--- Dataset entries ---

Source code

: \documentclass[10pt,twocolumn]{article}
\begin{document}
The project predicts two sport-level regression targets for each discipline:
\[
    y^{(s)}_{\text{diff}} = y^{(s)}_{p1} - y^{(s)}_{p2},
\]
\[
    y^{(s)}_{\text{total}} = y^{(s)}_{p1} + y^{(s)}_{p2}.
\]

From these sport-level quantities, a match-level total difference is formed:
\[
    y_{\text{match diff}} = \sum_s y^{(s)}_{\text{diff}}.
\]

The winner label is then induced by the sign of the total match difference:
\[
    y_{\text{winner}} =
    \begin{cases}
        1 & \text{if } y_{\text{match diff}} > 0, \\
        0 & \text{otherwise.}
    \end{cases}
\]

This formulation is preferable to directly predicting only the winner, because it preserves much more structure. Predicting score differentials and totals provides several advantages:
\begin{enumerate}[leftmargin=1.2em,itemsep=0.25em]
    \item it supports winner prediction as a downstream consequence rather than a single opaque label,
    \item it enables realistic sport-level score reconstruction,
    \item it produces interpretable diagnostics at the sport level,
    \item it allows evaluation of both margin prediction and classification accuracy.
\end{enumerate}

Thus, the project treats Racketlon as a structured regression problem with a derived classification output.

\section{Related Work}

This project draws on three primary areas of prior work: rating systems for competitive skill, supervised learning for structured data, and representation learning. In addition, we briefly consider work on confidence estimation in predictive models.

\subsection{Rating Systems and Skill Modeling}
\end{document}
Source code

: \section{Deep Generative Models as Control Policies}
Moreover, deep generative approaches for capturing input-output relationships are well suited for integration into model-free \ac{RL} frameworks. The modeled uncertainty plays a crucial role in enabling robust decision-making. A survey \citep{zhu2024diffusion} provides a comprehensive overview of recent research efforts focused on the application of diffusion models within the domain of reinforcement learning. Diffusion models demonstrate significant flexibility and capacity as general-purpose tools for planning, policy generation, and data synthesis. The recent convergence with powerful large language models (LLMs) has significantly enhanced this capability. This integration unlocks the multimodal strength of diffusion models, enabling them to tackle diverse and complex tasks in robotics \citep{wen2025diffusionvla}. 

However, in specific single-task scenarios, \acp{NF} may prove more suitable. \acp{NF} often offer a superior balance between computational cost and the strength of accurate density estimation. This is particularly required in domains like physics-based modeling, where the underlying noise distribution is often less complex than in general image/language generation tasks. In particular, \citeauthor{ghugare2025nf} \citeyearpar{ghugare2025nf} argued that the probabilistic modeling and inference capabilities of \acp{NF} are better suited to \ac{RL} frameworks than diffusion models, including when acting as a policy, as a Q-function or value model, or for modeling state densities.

---

-- Task --
Return all lines from the entries that contain the string "match".

-- Problem solution --
From these sport-level quantities, a match-level total difference is formed:
    y_{\text{match diff}} = \sum_s y^{(s)}_{\text{diff}}.
The winner label is then induced by the sign of the total match difference:
        1 & \text{if } y_{\text{match diff}} > 0, \\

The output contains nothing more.